Esta semana me he dedicado a pasear por diversos lugares céntricos de BCN a varias horas del día. La conclusión es que la ciudad es un gran local disponible. Lo dicen los centenares de carteles con este texto situados en las persianas de todo tipo de locales que ahora están vacíos. ¿Qué ha pasado? A ver, ni soy economista, ni tengo ni idea de turismo, a pesar de haber trabajado de joven en una agencia de viajes, pero tengo ojos.
Se calcula que, hasta antes de la COVID, cada día había en el centro de BCN una media de entre 150 y 170 mil turistas. Era gente que salía del hotel, del apartamento turístico o del crucero por la mañana y no volvía hasta la noche. Por lo tanto, hacían vida en la calle. Comiendo, bebiendo, comprando, visitando monumentos, usando transporte público, taxis y coches, motos, bicis, patinetes y otros artilugios extraños y, en definitiva, consumiendo. Y para que esta gente y sus necesidades de consumo cupieran, fue necesario hacer espacio. Y pasó que los pinos de un inmenso bosque mediterráneo se fueron arrancando día a día, mas a mes y año a año y en su lugar se plantaron abetos canadienses de plástico fabricados en Bangla Desh, muuuy típicos de la zona, como todo el mundo sabe, y sobre todo muuuy naturales.
Y así fue como los pisos turísticos ocuparon el espacio de los pisos de los barceloneses que no podían pagar en el Barri Gòtic alquileres como de Manhattan delante del Central Park. Y así fue como decenas de edificios de viviendas pasaron a ser hoteles.

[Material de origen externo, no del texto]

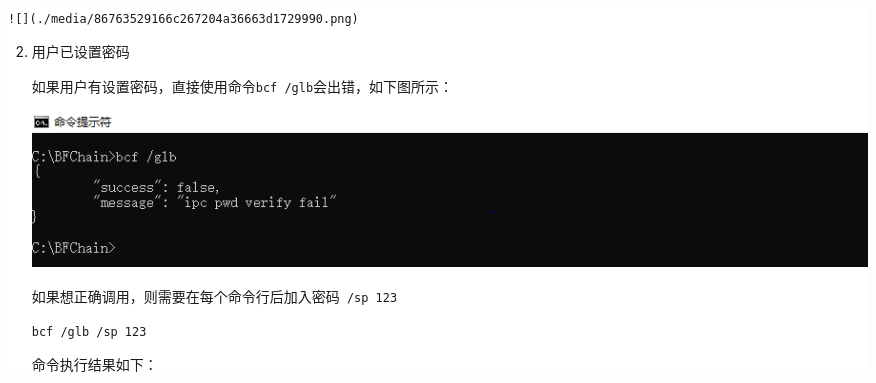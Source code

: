     ![](./media/86763529166c267204a36663d1729990.png)


2. 用户已设置密码
   
   如果用户有设置密码，直接使用命令`bcf /glb`会出错，如下图所示：
   
    ![](./media/636c679f0317dfec969f51c0f9aa26d2.png)

   
    如果想正确调用，则需要在每个命令行后加入密码` /sp 123`
    
    ```
    bcf /glb /sp 123

    ```
    命令执行结果如下：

Y así fue como la tienda de toda la vida que vendía productos de consumo diario para la gente del barrio o la de productos especializados o "diferentes" y que atraían barceloneses de otros barrios y catalanes que iban de visita, no pudieron competir con no-se-sabe-quien que aparecía ofreciendo al propietario 10 veces más por el local. Y así fue como todo se llenó de locales de zumos de fruta que no tenían de fruta ni el color, de restaurantes infames a precios de Mónaco, de heladerías que hacían pagar hielo malo como si fuera realmente un helado con sabor a alguna cosa, de negocios de comida tan rápida como infame y denunciable ante un tribunal, de tiendas con flamencas y camisetas de equipos de fútbol italianos y ingleses y de establecimientos de marcas internacionales de ropa que ofrecían lo mismo que en el centro de cualquier ciudad del mundo.

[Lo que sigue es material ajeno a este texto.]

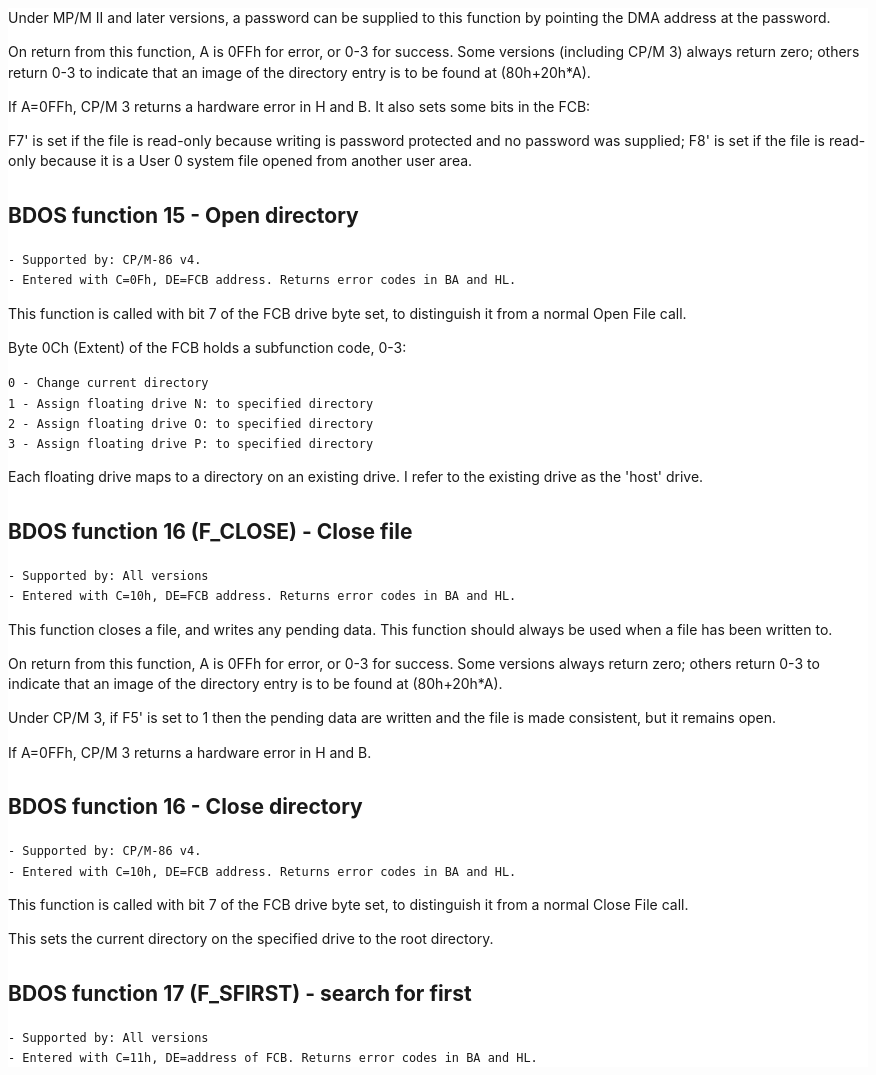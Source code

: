 Under MP/M II and later versions, a password can be supplied to this function by pointing the DMA address at the password.

On return from this function, A is 0FFh for error, or 0-3 for success. Some versions (including CP/M 3) always return zero; others return 0-3 to indicate that an image of the directory entry is to be found at (80h+20h*A).

If A=0FFh, CP/M 3 returns a hardware error in H and B. It also sets some bits in the FCB:

F7' is set if the file is read-only because writing is password protected and no password was supplied;
F8' is set if the file is read-only because it is a User 0 system file opened from another user area.
## BDOS function 15 - Open directory
    - Supported by: CP/M-86 v4.
    - Entered with C=0Fh, DE=FCB address. Returns error codes in BA and HL.

This function is called with bit 7 of the FCB drive byte set, to distinguish it from a normal Open File call.

Byte 0Ch (Extent) of the FCB holds a subfunction code, 0-3:
    
    0 - Change current directory
    1 - Assign floating drive N: to specified directory
    2 - Assign floating drive O: to specified directory
    3 - Assign floating drive P: to specified directory
Each floating drive maps to a directory on an existing drive. I refer to the existing drive as the 'host' drive.

## BDOS function 16 (F_CLOSE) - Close file
    - Supported by: All versions
    - Entered with C=10h, DE=FCB address. Returns error codes in BA and HL.

This function closes a file, and writes any pending data. This function should always be used when a file has been written to.

On return from this function, A is 0FFh for error, or 0-3 for success. Some versions always return zero; others return 0-3 to indicate that an image of the directory entry is to be found at (80h+20h*A).

Under CP/M 3, if F5' is set to 1 then the pending data are written and the file is made consistent, but it remains open.

If A=0FFh, CP/M 3 returns a hardware error in H and B.

## BDOS function 16 - Close directory
    - Supported by: CP/M-86 v4.
    - Entered with C=10h, DE=FCB address. Returns error codes in BA and HL.

This function is called with bit 7 of the FCB drive byte set, to distinguish it from a normal Close File call.

This sets the current directory on the specified drive to the root directory.

## BDOS function 17 (F_SFIRST) - search for first
    - Supported by: All versions
    - Entered with C=11h, DE=address of FCB. Returns error codes in BA and HL.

Iban cerrando tiendas emblemáticas y nadie hacía nada para evitarlo. Y a los mismos que se lamentaban mucho por esa pérdida para el barrio y la ciudad les preguntabas cuánto hacía que no habían ido a comprar y callaban porque hacía muuuchos años que habían olvidado que esas tiendas existían. ¿Por qué? Porque ni los barceloneses ni los catalanes tenían ningún motivo para ir al centro de BCN, porque nada de lo que había allí les podía interesar. Y poco a poco, la ciudad se convirtió en un Port Aventura que tiene vida mientras las atracciones están abiertas. Sin Dragon Khan, Tutuki Splash ni Shambala, no tiene sentido ir. Y así es donde estamos ahora.

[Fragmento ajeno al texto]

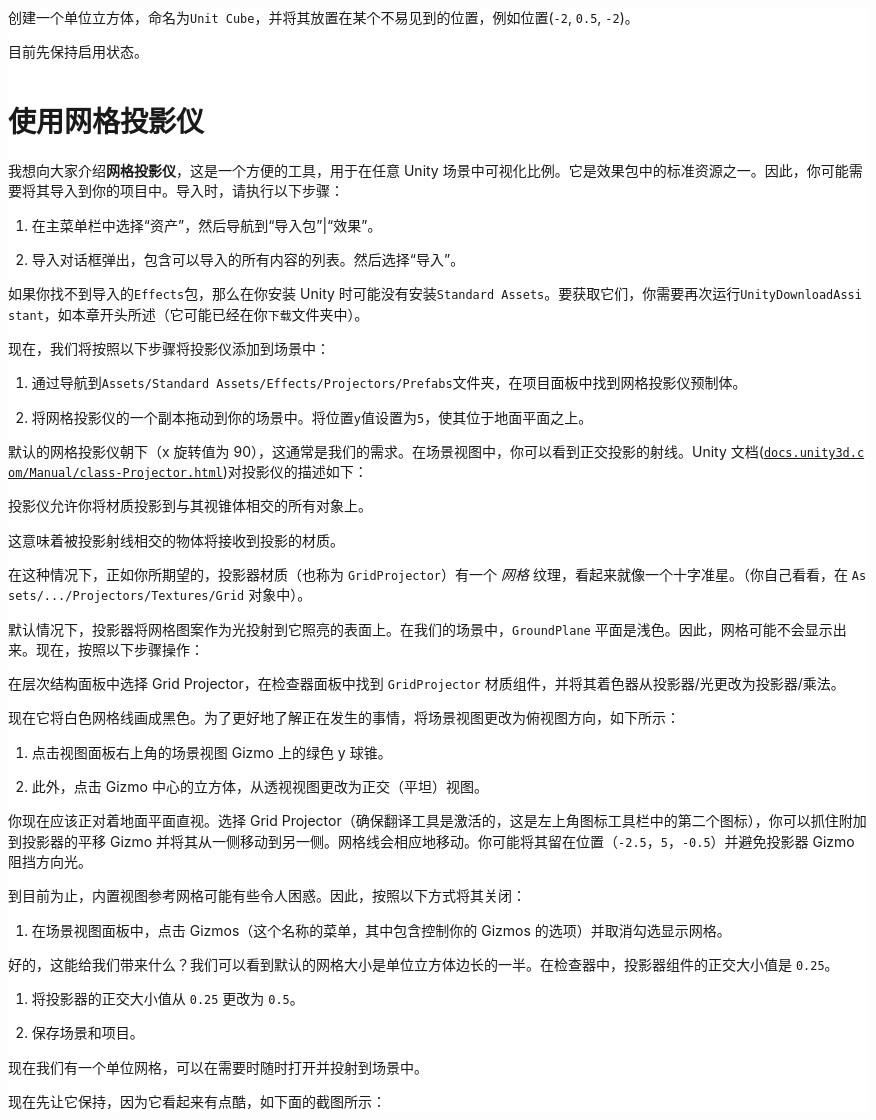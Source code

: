 创建一个单位立方体，命名为`Unit Cube`，并将其放置在某个不易见到的位置，例如位置(`-2`, `0.5`, `-2`)。

目前先保持启用状态。

# 使用网格投影仪

我想向大家介绍**网格投影仪**，这是一个方便的工具，用于在任意 Unity 场景中可视化比例。它是效果包中的标准资源之一。因此，你可能需要将其导入到你的项目中。导入时，请执行以下步骤：

1.  在主菜单栏中选择“资产”，然后导航到“导入包”|“效果”。

1.  导入对话框弹出，包含可以导入的所有内容的列表。然后选择“导入”。

如果你找不到导入的`Effects`包，那么在你安装 Unity 时可能没有安装`Standard Assets`。要获取它们，你需要再次运行`UnityDownloadAssistant`，如本章开头所述（它可能已经在你`下载`文件夹中）。

现在，我们将按照以下步骤将投影仪添加到场景中：

1.  通过导航到`Assets/Standard Assets/Effects/Projectors/Prefabs`文件夹，在项目面板中找到网格投影仪预制体。

1.  将网格投影仪的一个副本拖动到你的场景中。将位置`y`值设置为`5`，使其位于地面平面之上。

默认的网格投影仪朝下（x 旋转值为 90），这通常是我们的需求。在场景视图中，你可以看到正交投影的射线。Unity 文档([`docs.unity3d.com/Manual/class-Projector.html`](http://docs.unity3d.com/Manual/class-Projector.html))对投影仪的描述如下：

投影仪允许你将材质投影到与其视锥体相交的所有对象上。

这意味着被投影射线相交的物体将接收到投影的材质。

在这种情况下，正如你所期望的，投影器材质（也称为 `GridProjector`）有一个 *网格* 纹理，看起来就像一个十字准星。（你自己看看，在 `Assets/.../Projectors/Textures/Grid` 对象中）。

默认情况下，投影器将网格图案作为光投射到它照亮的表面上。在我们的场景中，`GroundPlane` 平面是浅色。因此，网格可能不会显示出来。现在，按照以下步骤操作：

在层次结构面板中选择 Grid Projector，在检查器面板中找到 `GridProjector` 材质组件，并将其着色器从投影器/光更改为投影器/乘法。

现在它将白色网格线画成黑色。为了更好地了解正在发生的事情，将场景视图更改为俯视图方向，如下所示：

1.  点击视图面板右上角的场景视图 Gizmo 上的绿色 y 球锥。

1.  此外，点击 Gizmo 中心的立方体，从透视视图更改为正交（平坦）视图。

你现在应该正对着地面平面直视。选择 Grid Projector（确保翻译工具是激活的，这是左上角图标工具栏中的第二个图标），你可以抓住附加到投影器的平移 Gizmo 并将其从一侧移动到另一侧。网格线会相应地移动。你可能将其留在位置（`-2.5`，`5`，`-0.5`）并避免投影器 Gizmo 阻挡方向光。

到目前为止，内置视图参考网格可能有些令人困惑。因此，按照以下方式将其关闭：

1.  在场景视图面板中，点击 Gizmos（这个名称的菜单，其中包含控制你的 Gizmos 的选项）并取消勾选显示网格。

好的，这能给我们带来什么？我们可以看到默认的网格大小是单位立方体边长的一半。在检查器中，投影器组件的正交大小值是 `0.25`。

1.  将投影器的正交大小值从 `0.25` 更改为 `0.5`。

1.  保存场景和项目。

现在我们有一个单位网格，可以在需要时随时打开并投射到场景中。

现在先让它保持，因为它看起来有点酷，如下面的截图所示：
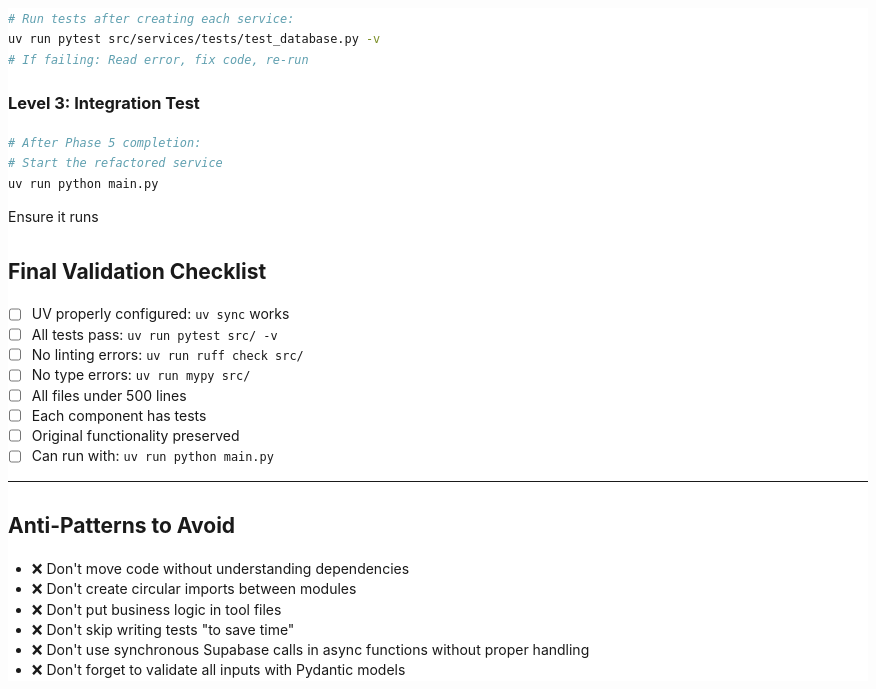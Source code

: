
 ```bash
# Run tests after creating each service:
uv run pytest src/services/tests/test_database.py -v
# If failing: Read error, fix code, re-run
```

### Level 3: Integration Test
```bash
# After Phase 5 completion:
# Start the refactored service
uv run python main.py
```

Ensure it runs

## Final Validation Checklist
- [ ] UV properly configured: `uv sync` works
- [ ] All tests pass: `uv run pytest src/ -v`
- [ ] No linting errors: `uv run ruff check src/`
- [ ] No type errors: `uv run mypy src/`
- [ ] All files under 500 lines
- [ ] Each component has tests
- [ ] Original functionality preserved
- [ ] Can run with: `uv run python main.py`

---

## Anti-Patterns to Avoid
- ❌ Don't move code without understanding dependencies
- ❌ Don't create circular imports between modules
- ❌ Don't put business logic in tool files
- ❌ Don't skip writing tests "to save time"
- ❌ Don't use synchronous Supabase calls in async functions without proper handling
- ❌ Don't forget to validate all inputs with Pydantic models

El centro de BCN parecía vivo porque cada día había 160 mil turistas okupándolo. Ahora que no están, nos hemos dado cuenta de que no hay barrio. Ni vecinos. Ni oficinas. Ni tiendas de cosas útiles (con alguna excepción). Ni restaurantes (con alguna otra honrosa excepción). Vaya, que no hay vida. ¿Por qué una señora de Sants tiene que ahora a La Rambla? ¿A hacer qué? ¿A comprarse una camiseta de Messi? ¿Y un señor de Falset qué? ¿Irá a comerse una paella con arroz de color amarillo y con una gamba que la última vez que vio el mar fue cuando lo de Pangea?
No sabemos cuando, pero el turismo volverá a okupar el centro de BCN (como nosotros volveremos a okupar el centro de NY, París o Londres). Y cuando eso suceda, no recordaremos nada de lo que nos ha pasado ni habremos aprendido ninguna lección. Ahora bien, alguien debería tomar nota de que una vez ha caído el decorado que tapaba la realidad, ha quedado demostrado que BCN ya no es un bosque mediterráneo sino un parque temático leno de abetos canadienses de plástico fabricados en Bangla Desh. Y que si queremos recuperar el bosque autóctono, un pino no crece en cuatro días.